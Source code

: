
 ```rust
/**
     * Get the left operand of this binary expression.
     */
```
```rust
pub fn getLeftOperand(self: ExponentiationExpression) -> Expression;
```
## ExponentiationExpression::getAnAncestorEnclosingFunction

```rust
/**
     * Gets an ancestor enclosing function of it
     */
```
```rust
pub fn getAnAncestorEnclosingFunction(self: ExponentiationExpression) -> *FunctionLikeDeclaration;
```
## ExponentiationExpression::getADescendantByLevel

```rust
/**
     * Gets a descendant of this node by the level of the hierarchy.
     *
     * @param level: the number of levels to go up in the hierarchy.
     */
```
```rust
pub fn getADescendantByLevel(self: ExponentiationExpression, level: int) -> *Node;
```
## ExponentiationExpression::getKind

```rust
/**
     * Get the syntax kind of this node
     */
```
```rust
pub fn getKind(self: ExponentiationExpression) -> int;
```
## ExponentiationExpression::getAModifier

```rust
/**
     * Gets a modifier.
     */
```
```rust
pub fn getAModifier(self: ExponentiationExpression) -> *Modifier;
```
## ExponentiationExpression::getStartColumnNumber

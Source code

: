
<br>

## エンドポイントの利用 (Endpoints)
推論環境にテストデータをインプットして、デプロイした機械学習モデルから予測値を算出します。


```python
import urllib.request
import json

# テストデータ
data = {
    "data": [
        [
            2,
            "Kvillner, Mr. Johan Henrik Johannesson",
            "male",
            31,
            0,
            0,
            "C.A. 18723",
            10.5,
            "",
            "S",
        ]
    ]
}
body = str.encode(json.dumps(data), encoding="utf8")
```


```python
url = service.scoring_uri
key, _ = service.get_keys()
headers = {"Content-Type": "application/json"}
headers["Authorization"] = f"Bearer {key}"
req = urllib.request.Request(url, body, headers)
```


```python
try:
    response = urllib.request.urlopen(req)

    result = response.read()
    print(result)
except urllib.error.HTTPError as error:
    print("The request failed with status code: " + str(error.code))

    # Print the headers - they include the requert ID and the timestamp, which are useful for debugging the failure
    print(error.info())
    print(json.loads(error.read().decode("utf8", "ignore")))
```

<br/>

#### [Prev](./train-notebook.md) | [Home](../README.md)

━━━━━━━━━━━━━━━━━━━━━━━━━━━━━━

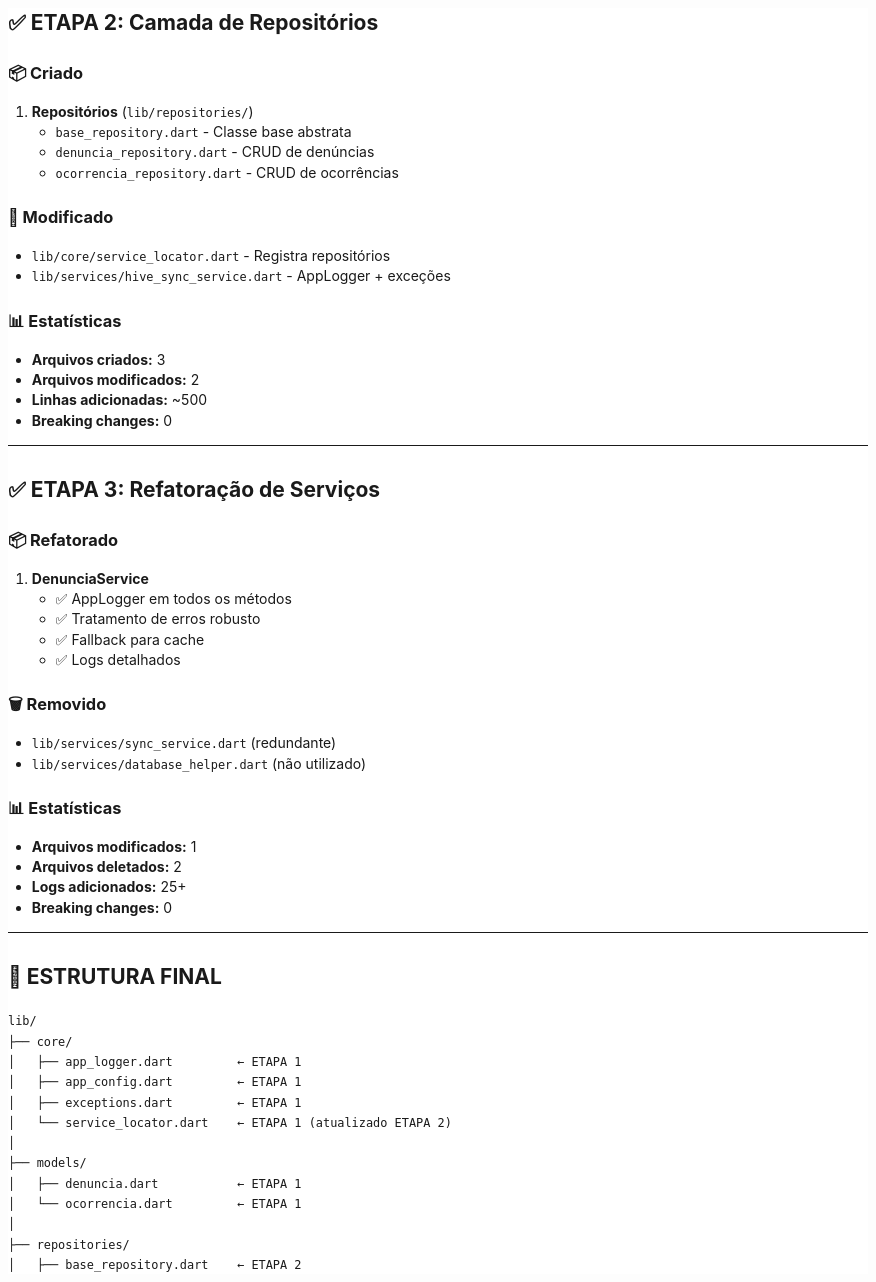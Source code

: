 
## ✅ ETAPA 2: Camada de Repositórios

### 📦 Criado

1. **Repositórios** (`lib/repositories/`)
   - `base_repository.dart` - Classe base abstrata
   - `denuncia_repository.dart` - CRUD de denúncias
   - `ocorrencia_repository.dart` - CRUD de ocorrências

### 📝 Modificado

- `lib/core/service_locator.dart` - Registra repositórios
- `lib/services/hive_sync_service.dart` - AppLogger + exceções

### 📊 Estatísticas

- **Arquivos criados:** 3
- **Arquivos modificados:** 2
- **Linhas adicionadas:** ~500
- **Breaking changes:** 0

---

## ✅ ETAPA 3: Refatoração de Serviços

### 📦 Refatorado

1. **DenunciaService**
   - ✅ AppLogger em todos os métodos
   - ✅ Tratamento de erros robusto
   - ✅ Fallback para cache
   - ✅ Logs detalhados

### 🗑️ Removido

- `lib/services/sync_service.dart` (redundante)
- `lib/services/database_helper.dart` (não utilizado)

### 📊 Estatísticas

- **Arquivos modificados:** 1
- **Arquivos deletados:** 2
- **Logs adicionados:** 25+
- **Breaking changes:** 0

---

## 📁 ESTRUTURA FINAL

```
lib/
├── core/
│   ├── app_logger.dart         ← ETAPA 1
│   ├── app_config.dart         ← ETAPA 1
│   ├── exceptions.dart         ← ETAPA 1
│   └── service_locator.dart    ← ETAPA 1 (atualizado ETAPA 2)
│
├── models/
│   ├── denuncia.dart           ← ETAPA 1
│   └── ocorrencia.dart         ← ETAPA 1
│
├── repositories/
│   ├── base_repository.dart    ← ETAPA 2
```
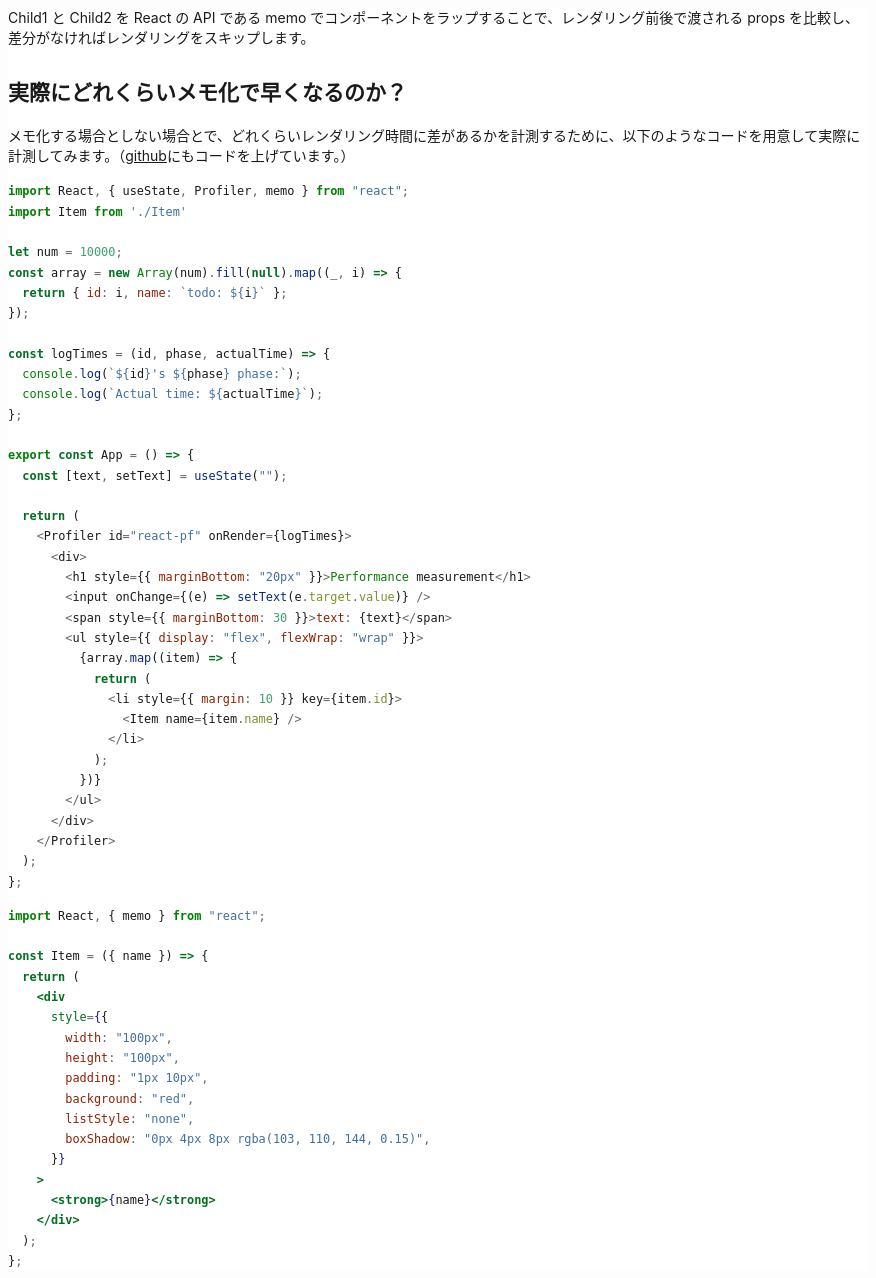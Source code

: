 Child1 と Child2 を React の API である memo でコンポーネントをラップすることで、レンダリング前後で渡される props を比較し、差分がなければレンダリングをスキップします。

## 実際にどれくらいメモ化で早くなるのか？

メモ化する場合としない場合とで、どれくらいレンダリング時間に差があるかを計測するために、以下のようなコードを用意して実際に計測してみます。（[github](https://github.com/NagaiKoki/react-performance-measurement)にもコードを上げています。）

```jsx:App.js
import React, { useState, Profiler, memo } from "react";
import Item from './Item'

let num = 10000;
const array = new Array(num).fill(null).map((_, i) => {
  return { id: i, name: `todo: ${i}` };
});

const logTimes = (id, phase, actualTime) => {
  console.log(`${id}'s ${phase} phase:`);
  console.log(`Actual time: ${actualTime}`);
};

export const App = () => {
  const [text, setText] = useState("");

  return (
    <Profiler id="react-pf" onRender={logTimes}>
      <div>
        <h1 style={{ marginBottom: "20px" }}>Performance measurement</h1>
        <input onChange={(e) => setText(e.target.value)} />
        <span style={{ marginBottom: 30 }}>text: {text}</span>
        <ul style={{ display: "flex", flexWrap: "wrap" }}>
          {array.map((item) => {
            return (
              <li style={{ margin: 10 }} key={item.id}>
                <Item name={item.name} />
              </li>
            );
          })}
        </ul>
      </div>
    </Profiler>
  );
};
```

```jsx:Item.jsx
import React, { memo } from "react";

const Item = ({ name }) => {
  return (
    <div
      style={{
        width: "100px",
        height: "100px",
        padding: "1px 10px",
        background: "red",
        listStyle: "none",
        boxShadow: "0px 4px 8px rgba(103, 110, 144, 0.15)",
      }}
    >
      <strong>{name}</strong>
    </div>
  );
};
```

━━━━━━━━━━━━━━━━━━━━━━━━━━━━━━

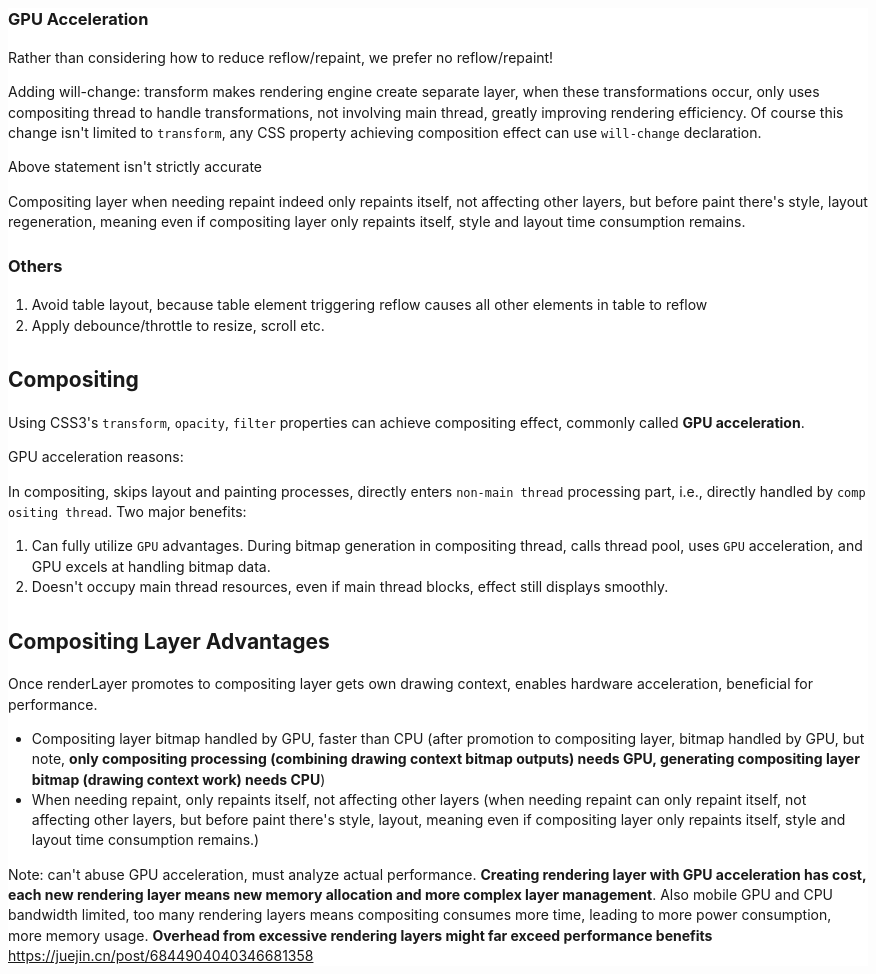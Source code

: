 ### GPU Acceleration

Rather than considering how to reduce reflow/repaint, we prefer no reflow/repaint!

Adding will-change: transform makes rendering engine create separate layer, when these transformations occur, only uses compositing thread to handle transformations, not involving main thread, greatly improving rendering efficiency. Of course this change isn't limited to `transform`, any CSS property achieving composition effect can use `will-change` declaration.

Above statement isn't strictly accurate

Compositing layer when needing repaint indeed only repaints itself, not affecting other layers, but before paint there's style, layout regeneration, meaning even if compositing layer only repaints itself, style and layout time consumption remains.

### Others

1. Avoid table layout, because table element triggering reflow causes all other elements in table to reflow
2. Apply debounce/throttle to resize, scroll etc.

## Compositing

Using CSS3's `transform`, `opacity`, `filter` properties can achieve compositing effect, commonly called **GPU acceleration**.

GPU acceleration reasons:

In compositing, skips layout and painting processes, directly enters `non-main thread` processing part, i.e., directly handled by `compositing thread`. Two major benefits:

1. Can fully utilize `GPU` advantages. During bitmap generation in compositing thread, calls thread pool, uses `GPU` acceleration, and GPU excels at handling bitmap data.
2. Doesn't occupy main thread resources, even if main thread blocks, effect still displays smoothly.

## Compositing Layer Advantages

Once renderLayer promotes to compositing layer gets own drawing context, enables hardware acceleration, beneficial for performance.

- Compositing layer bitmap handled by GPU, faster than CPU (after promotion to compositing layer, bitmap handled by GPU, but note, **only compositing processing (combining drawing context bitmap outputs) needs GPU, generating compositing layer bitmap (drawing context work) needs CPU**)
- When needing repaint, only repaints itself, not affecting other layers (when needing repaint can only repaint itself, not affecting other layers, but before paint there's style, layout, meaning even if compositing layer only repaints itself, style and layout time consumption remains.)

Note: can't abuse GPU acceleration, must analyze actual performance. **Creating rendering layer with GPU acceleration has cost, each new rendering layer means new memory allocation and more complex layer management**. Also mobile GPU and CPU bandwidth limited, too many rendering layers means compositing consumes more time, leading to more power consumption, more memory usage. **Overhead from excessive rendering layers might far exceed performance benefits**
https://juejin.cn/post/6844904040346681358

━━━━━━━━━━━━━━━━━━━━━━━━━━━━━━

**Exercise directions**
Go through the listing above and copy each line where the string "response" appears.

**Problem solution**
    response = urllib.request.urlopen(req)
    result = response.read()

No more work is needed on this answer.